The pattern here matters. The last major eruption reached Earth in 1946, and historical observations suggest the system brightens roughly once every 80 years on average. That does not make the next outburst easy to predict, though. The white dwarf’s feeding rate changes, the light curve can be messy, and the old records we have are limited.
How bright it could get
Right now, T Coronae Borealis is usually too dim to see without help, sitting around magnitude +10. That is far below naked-eye visibility. If it erupts, it could jump to around magnitude +2, which would put it in the range of easy unaided viewing from a dark enough location.
That kind of change is why people are paying attention. The star system could briefly shine at roughly the same level as Polaris, the North Star. In skywatching terms, that is a big deal, even if the bright phase does not last long.
| Stage | Approximate brightness | What it means for us |
|---|---|---|
| Normal state | Magnitude +10 | Too faint for naked-eye viewing |
| Nova outburst | Magnitude +2 | Potentially visible without optics |
| Visibility window | Under a week | Short-lived chance to watch it |
Where to look in the sky
T Coronae Borealis sits near Corona Borealis, the Northern Crown, between Bootes and Hercules after sunset in early summer. That gives us a decent starting point, but not a perfect one, because the Blaze Star is faint until it flares.
The practical advice is simple. Use the semicircle of stars in Corona Borealis as your guide, find Epsilon Coronae Borealis, and then sweep about one degree to the lower right. That is where T Coronae Borealis should be hiding. A small telescope or a pair of 10×50 binoculars will help before any outburst makes it obvious to the naked eye.
How long the show might last

If the eruption happens, the naked-eye phase is expected to last a little under a week. After that, the star should fade again, though binoculars may still let us follow the system for longer. So if you are hoping to catch it, the real move is to keep checking rather than waiting for a perfect announcement.
That is also why variable-star monitoring matters here. The American Association of Variable Star Observers tracks brightness changes and lets users plot a light curve from recent observations, which is about as useful as it gets when nature refuses to stick to a schedule.
What we should expect, and what we should not
We should expect uncertainty. That is the honest answer. Astronomers have strong reasons to believe T Coronae Borealis will erupt again, but they do not have a precise countdown timer. We have historical patterns, a few candidate prediction windows, and a lot of educated caution.

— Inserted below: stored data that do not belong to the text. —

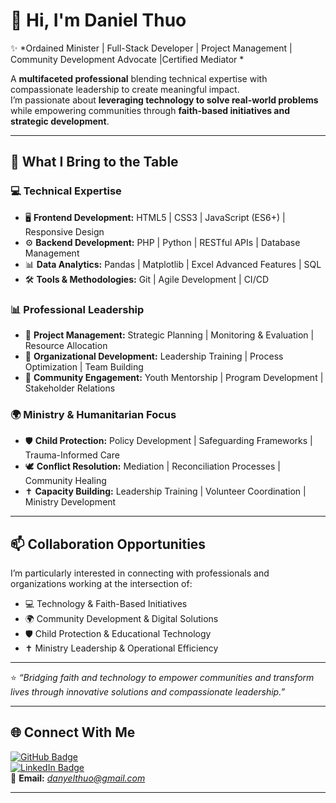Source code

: # 👋 Hi, I'm **Daniel Thuo**

✨ *Ordained Minister | Full-Stack Developer | Project Management | Community Development Advocate |Certified Mediator  *  

A **multifaceted professional** blending technical expertise with compassionate leadership to create meaningful impact.  
I’m passionate about **leveraging technology to solve real-world problems** while empowering communities through **faith-based initiatives and strategic development**.  

---

## 🚀 What I Bring to the Table  

### 💻 Technical Expertise  
- 🖥️ **Frontend Development:** HTML5 | CSS3 | JavaScript (ES6+) | Responsive Design  
- ⚙️ **Backend Development:** PHP | Python | RESTful APIs | Database Management  
- 📊 **Data Analytics:** Pandas | Matplotlib | Excel Advanced Features | SQL  
- 🛠️ **Tools & Methodologies:** Git | Agile Development | CI/CD  

### 📊 Professional Leadership  
- 📌 **Project Management:** Strategic Planning | Monitoring & Evaluation | Resource Allocation  
- 🏢 **Organizational Development:** Leadership Training | Process Optimization | Team Building  
- 🤝 **Community Engagement:** Youth Mentorship | Program Development | Stakeholder Relations  

### 🌍 Ministry & Humanitarian Focus  
- 🛡️ **Child Protection:** Policy Development | Safeguarding Frameworks | Trauma-Informed Care  
- 🕊️ **Conflict Resolution:** Mediation | Reconciliation Processes | Community Healing  
- ✝️ **Capacity Building:** Leadership Training | Volunteer Coordination | Ministry Development  

---

## 📫 Collaboration Opportunities  

I’m particularly interested in connecting with professionals and organizations working at the intersection of:  
- 💻 Technology & Faith-Based Initiatives  
- 🌍 Community Development & Digital Solutions  
- 🛡️ Child Protection & Educational Technology  
- ✝️ Ministry Leadership & Operational Efficiency  

---

⭐️ *“Bridging faith and technology to empower communities and transform lives through innovative solutions and compassionate leadership.”*  

---

## 🌐 Connect With Me  

[![GitHub Badge](https://img.shields.io/badge/-danielkthuo-black?style=flat-square&logo=GitHub&logoColor=white&link=https://github.com/danielkthuo)](https://github.com/danielkthuo)  
[![LinkedIn Badge](https://img.shields.io/badge/-LinkedIn-blue?style=flat-square&logo=Linkedin&logoColor=white&link=https://linkedin.com/in/your-link)](https://linkedin.com/in/your-link)  
📧 **Email:** *danyelthuo@gmail.com*  

---

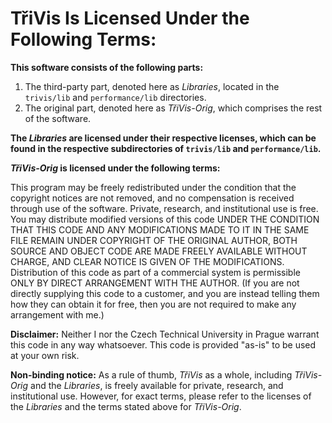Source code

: # TřiVis Is Licensed Under the Following Terms:

**This software consists of the following parts:**
1. The third-party part, denoted here as *Libraries*, located in the `trivis/lib` and `performance/lib` directories.
2. The original part, denoted here as *TřiVis-Orig*, which comprises the rest of the software.

**The *Libraries* are licensed under their respective licenses, which can be found in the respective subdirectories of `trivis/lib` and `performance/lib`.**

***TřiVis-Orig* is licensed under the following terms:**

This program may be freely redistributed under the condition that the copyright notices are not removed, and no compensation is received through use of the software.
Private, research, and institutional use is free.
You may distribute modified versions of this code UNDER THE CONDITION THAT THIS CODE AND ANY MODIFICATIONS MADE TO IT IN THE SAME FILE REMAIN UNDER COPYRIGHT OF THE ORIGINAL AUTHOR, BOTH SOURCE AND OBJECT CODE ARE MADE FREELY AVAILABLE WITHOUT CHARGE, AND CLEAR NOTICE IS GIVEN OF THE MODIFICATIONS.
Distribution of this code as part of a commercial system is permissible ONLY BY DIRECT ARRANGEMENT WITH THE AUTHOR.
(If you are not directly supplying this code to a customer, and you are instead telling them how they can obtain it for free, then you are not required to make any arrangement with me.)

**Disclaimer:** Neither I nor the Czech Technical University in Prague warrant this code in any way whatsoever.
This code is provided "as-is" to be used at your own risk.

**Non-binding notice:** As a rule of thumb, *TřiVis* as a whole, including *TřiVis-Orig* and the *Libraries*, is freely available for private, research, and institutional use.
However, for exact terms, please refer to the licenses of the *Libraries* and the terms stated above for *TřiVis-Orig*.

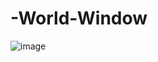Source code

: # -World-Window
![image](https://user-images.githubusercontent.com/103760832/181005258-6c142f54-e0c8-45b2-a2ac-21cb8dffc66b.png)
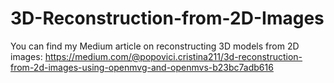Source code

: # 3D-Reconstruction-from-2D-Images

You can find my Medium article on reconstructing 3D models from 2D images:
https://medium.com/@popovici.cristina211/3d-reconstruction-from-2d-images-using-openmvg-and-openmvs-b23bc7adb616
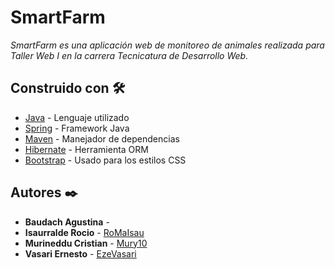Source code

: # SmartFarm
_SmartFarm es una aplicación web de monitoreo de animales realizada para Taller Web I en la carrera Tecnicatura de Desarrollo Web._

## Construido con 🛠️
* [Java](https://www.oracle.com/java/technologies) - Lenguaje utilizado
* [Spring](https://spring.io/) - Framework Java
* [Maven](https://maven.apache.org/) - Manejador de dependencias
* [Hibernate](https://hibernate.org/) - Herramienta ORM
* [Bootstrap](https://getbootstrap.com/) - Usado para los estilos CSS

## Autores ✒️

* **Baudach Agustina** - []()
* **Isaurralde Rocio** - [RoMaIsau](https://github.com/RoMaIsau)
* **Murineddu Cristian** - [Mury10](https://github.com/Mury10)
* **Vasari Ernesto** - [EzeVasari](https://github.com/EzeVasari)


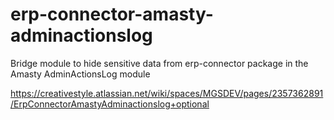 # erp-connector-amasty-adminactionslog

Bridge module to hide sensitive data from erp-connector package in the Amasty AdminActionsLog module

https://creativestyle.atlassian.net/wiki/spaces/MGSDEV/pages/2357362891/ErpConnectorAmastyAdminactionslog+optional
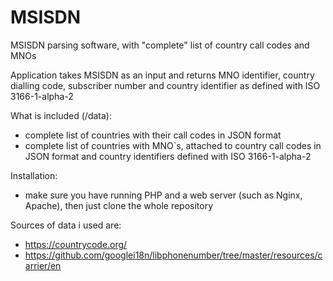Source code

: # MSISDN
MSISDN parsing software, with "complete" list of country call codes and MNOs

Application takes MSISDN as an input and returns MNO identifier, country dialling code, subscriber number and country identifier as defined with ISO 3166-1-alpha-2

What is included (/data):
* complete list of countries with their call codes in JSON format
* complete list of countries with MNO`s, attached to country call codes in JSON format and country identifiers defined with ISO 3166-1-alpha-2

Installation:
* make sure you have running PHP and a web server (such as Nginx, Apache), then just clone the whole repository

Sources of data i used are: 
* https://countrycode.org/
* https://github.com/googlei18n/libphonenumber/tree/master/resources/carrier/en
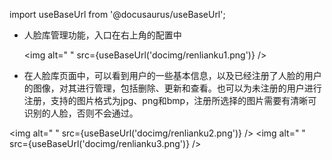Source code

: import useBaseUrl from '@docusaurus/useBaseUrl';

* 人脸库管理功能，入口在右上角的配置中

   <img alt=" " src={useBaseUrl('docimg/renlianku1.png')} />

* 在人脸库页面中，可以看到用户的一些基本信息，以及已经注册了人脸的用户的图像，对其进行管理，包括删除、更新和查看。也可以为未注册的用户进行注册，支持的图片格式为jpg、png和bmp，注册所选择的图片需要有清晰可识别的人脸，否则不会通过。

<img alt=" " src={useBaseUrl('docimg/renlianku2.png')} />
<img alt=" " src={useBaseUrl('docimg/renlianku3.png')} />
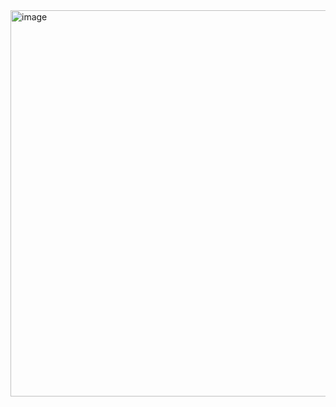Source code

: <img width="618" alt="image" src="https://github.com/RevadiSundaram/ICodeThis-Projects/assets/47391816/f58c9b40-4869-45fc-87c4-de00a071c84e">
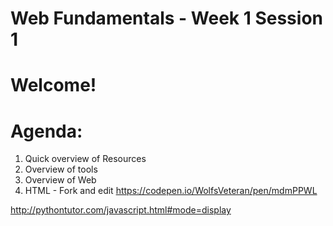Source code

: # Web Fundamentals - Week 1 Session 1

# Welcome!

# Agenda:

1. Quick overview of Resources
2. Overview of tools
3. Overview of Web
4. HTML - Fork and edit https://codepen.io/WolfsVeteran/pen/mdmPPWL




http://pythontutor.com/javascript.html#mode=display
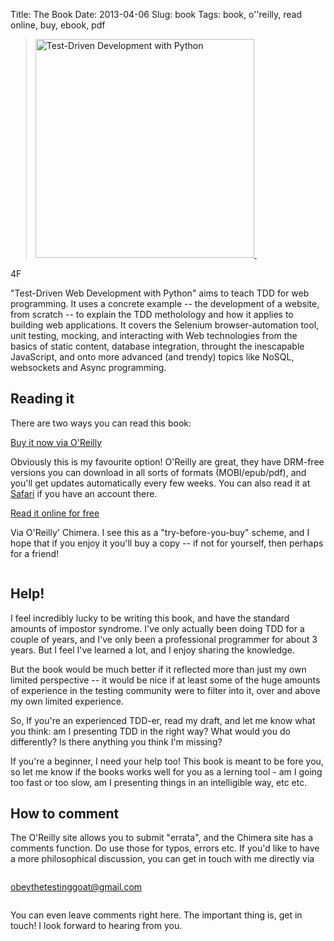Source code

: Title: The Book
Date: 2013-04-06
Slug: book
Tags: book, o''reilly, read online, buy, ebook, pdf

<div class="right">
    <blockquote>
        <a href="http://www.anrdoezrs.net/click-7079286-11260198?url=http%3A%2F%2Fshop.oreilly.com%2Fproduct%2F0636920029533.do%3Fcmp%3Daf-code-book-product_cj_9781449367794_%7BPID%7D&cjsku=0636920029533" target="_top">
        <img src="http://akamaicovers.oreilly.com/images/0636920029533/rc_lrg.jpg" border="0" width="350" alt="Test-Driven Development with Python"/>
        </a>
        <img src="http://www.ftjcfx.com/image-7079286-11260198" width="1" height="1" border="0"/>
    </blockquote>
</div>
4F

"Test-Driven Web Development with Python" aims to teach TDD for web
programming. It uses a concrete example -- the development of a website,
from scratch -- to explain the TDD metholology and how it applies to 
building web applications. It covers the Selenium browser-automation tool,
unit testing, mocking, and interacting with Web technologies from the basics of
static content, database integration, throught the inescapable JavaScript, and
onto more advanced (and trendy) topics like NoSQL, websockets and Async
programming.


Reading it
----------

There are two ways you can read this book:

<div class="row">
    <div class="large-3 columns">
        <a class="button" href="http://bit.ly/1pyuCm5" target="_top">
            Buy it now via O'Reilly
        </a>
        <img src="http://www.awltovhc.com/image-7079286-11260198" width="1" height="1" border="0"/>
    </div>
    <div class="large-9 columns">
        <p>
        Obviously this is my favourite option!  O'Reilly are great,
        they have DRM-free versions you can download in all sorts
        of formats (MOBI/epub/pdf), and you'll get updates
        automatically every few weeks.  You can also read it at
        <a href="http://my.safaribooksonline.com/9781449365141">Safari</a>
        if you have an account there.
        </p>
    </div>
</div>
<div class="row">
    <div class="large-3 columns">
        <a class="button" href="http://chimera.labs.oreilly.com/books/1234000000754">Read it online for free</a>
    </div>
    <div class="large-9 columns">
        <p>
        Via O'Reilly' Chimera.  I see this as a "try-before-you-buy" scheme, and I hope
        that if you enjoy it you'll buy a copy -- if not for yourself, then perhaps for
        a friend!
        </p>
    </div>
</div>



Help!
-----

I feel incredibly lucky to be writing this book, and have the standard amounts of
impostor syndrome. I've only actually been doing TDD for a couple of years, and I've
only been a professional programmer for about 3 years.  But I feel I've learned a lot,
and I enjoy sharing the knowledge.

But the book would be much better if it reflected more than just my own limited 
perspective -- it would be nice if at least some of the huge amounts of experience
in the testing community were to filter into it, over and above my own limited 
experience.

So, If you're an experienced TDD-er, read my draft, and let me
know what you think: am I presenting TDD in the right way?  What would you do
differently?  Is there anything you think I'm missing?

If you're a beginner, I need your help too!  This book is meant to be fore you, so
let me know if the books works well for you as a lerning tool - am I going too 
fast or too slow, am I presenting things in an intelligible way, etc etc.

How to comment
--------------

The O'Reilly site allows you to submit "errata", and the Chimera site has a comments
function. Do use those for typos, errors etc.  If you'd like to have a more
philosophical discussion, you can get in touch with me directly via

<div class="small-3 small-centered columns">
    <p class="center-text">
        <a href="mailto:obeythetestinggoat@gmail.com">obeythetestinggoat@gmail.com</a>
    </p>
</div>

You can even leave comments right here.  The important thing is, get in touch!
I look forward to hearing from you.

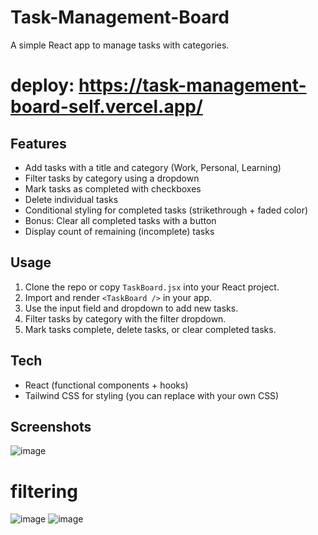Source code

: # Task-Management-Board


A simple React app to manage tasks with categories.

# deploy: https://task-management-board-self.vercel.app/

## Features

- Add tasks with a title and category (Work, Personal, Learning)
- Filter tasks by category using a dropdown
- Mark tasks as completed with checkboxes
- Delete individual tasks
- Conditional styling for completed tasks (strikethrough + faded color)
- Bonus: Clear all completed tasks with a button
- Display count of remaining (incomplete) tasks

## Usage

1. Clone the repo or copy `TaskBoard.jsx` into your React project.
2. Import and render `<TaskBoard />` in your app.
3. Use the input field and dropdown to add new tasks.
4. Filter tasks by category with the filter dropdown.
5. Mark tasks complete, delete tasks, or clear completed tasks.

## Tech

- React (functional components + hooks)
- Tailwind CSS for styling (you can replace with your own CSS)

## Screenshots

![image](https://github.com/user-attachments/assets/87cf8a24-b62d-4b7a-b140-43ed330dd15a)
# filtering
![image](https://github.com/user-attachments/assets/084c2bc2-ea9f-4ae0-a177-6b8015919508)
![image](https://github.com/user-attachments/assets/91db68ed-d182-4ec7-addc-7c1c0e7d6b4f)





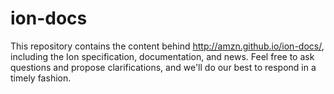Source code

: # ion-docs

This repository contains the content behind http://amzn.github.io/ion-docs/, including the Ion specification, documentation, and news.  Feel free to ask questions and propose clarifications, and we'll do our best to respond in a timely fashion.
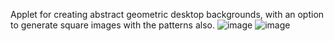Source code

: Applet for creating abstract geometric desktop backgrounds, with an option to generate square images with the patterns also.
![image](https://github.com/user-attachments/assets/07864932-a639-4b52-a4cf-34a13e68046b)
![image](https://github.com/user-attachments/assets/77b39ae9-2843-4e7e-bff9-d25badb4562a)

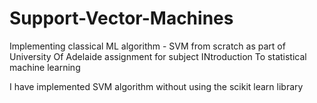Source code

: # Support-Vector-Machines
Implementing classical ML algorithm - SVM from scratch as part of University Of Adelaide assignment for subject INtroduction To statistical machine learning

I have implemented SVM algorithm without using the scikit learn library
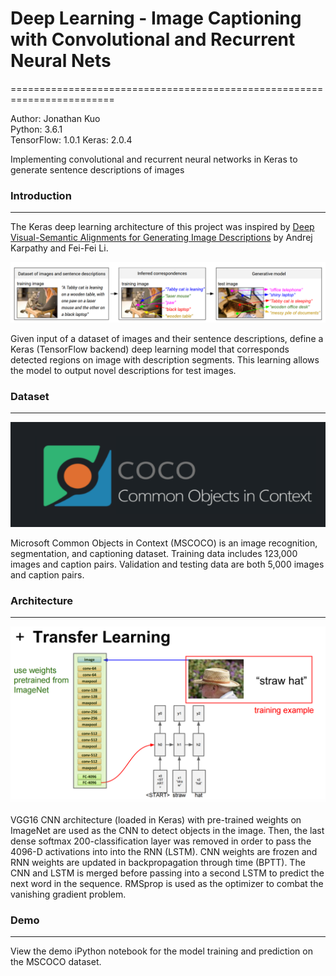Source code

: # Deep Learning - Image Captioning with Convolutional and Recurrent Neural Nets
========================================================================  

Author: Jonathan Kuo  
Python: 3.6.1  
TensorFlow: 1.0.1
Keras: 2.0.4
  
Implementing convolutional and recurrent neural networks in Keras to generate sentence descriptions of images

### Introduction
--------------
The Keras deep learning architecture of this project was inspired by [Deep Visual-Semantic Alignments for Generating Image Descriptions](http://cs.stanford.edu/people/karpathy/cvpr2015.pdf) by Andrej Karpathy and Fei-Fei Li. 

  <img src = "readme_images/intro.png">

Given input of a dataset of images and their sentence descriptions, define a Keras (TensorFlow backend) deep learning model that corresponds detected regions on image with description segments. This learning allows the model to output novel descriptions for test images.

### Dataset
--------------

  <img src = "readme_images/mscoco.png">

Microsoft Common Objects in Context (MSCOCO) is an image recognition, segmentation, and captioning dataset. Training data includes 123,000 images and caption pairs. Validation and testing data are both 5,000 images and caption pairs. 

### Architecture   
--------------  
  
  <img src="readme_images/transferlearning.png">

VGG16 CNN architecture (loaded in Keras) with pre-trained weights on ImageNet are used as the CNN to detect objects in the image. Then, the last dense softmax 200-classification layer was removed in order to pass the 4096-D activations into into the RNN (LSTM). CNN weights are frozen and RNN weights are updated in backpropagation through time (BPTT). The CNN and LSTM  is merged before passing into a second LSTM to predict the next word in the sequence. RMSprop is used as the optimizer to combat the vanishing gradient problem. 

### Demo
--------------  

View the demo iPython notebook for the model training and prediction on the MSCOCO dataset.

We should not expect a permanent second sun hanging over the sky. This is a brief event, not a new fixture. If the nova does appear, it will be one of those rare nights where the universe gives us a very short, very bright reminder that the sky is still full of surprises.
- Look for Corona Borealis after sunset in early summer.
- Use binoculars or a small telescope to locate the area before the flare.
- Check variable-star updates if you want the latest brightness trend.
- Do not expect the bright phase to last long.
If T Coronae Borealis does erupt this week, we may get a tiny piece of astronomical history playing out in real time. If it does not, we are still left with the same useful lesson: sometimes the most interesting thing in the night sky is the thing we cannot quite schedule, and that is part of the fun for all of us.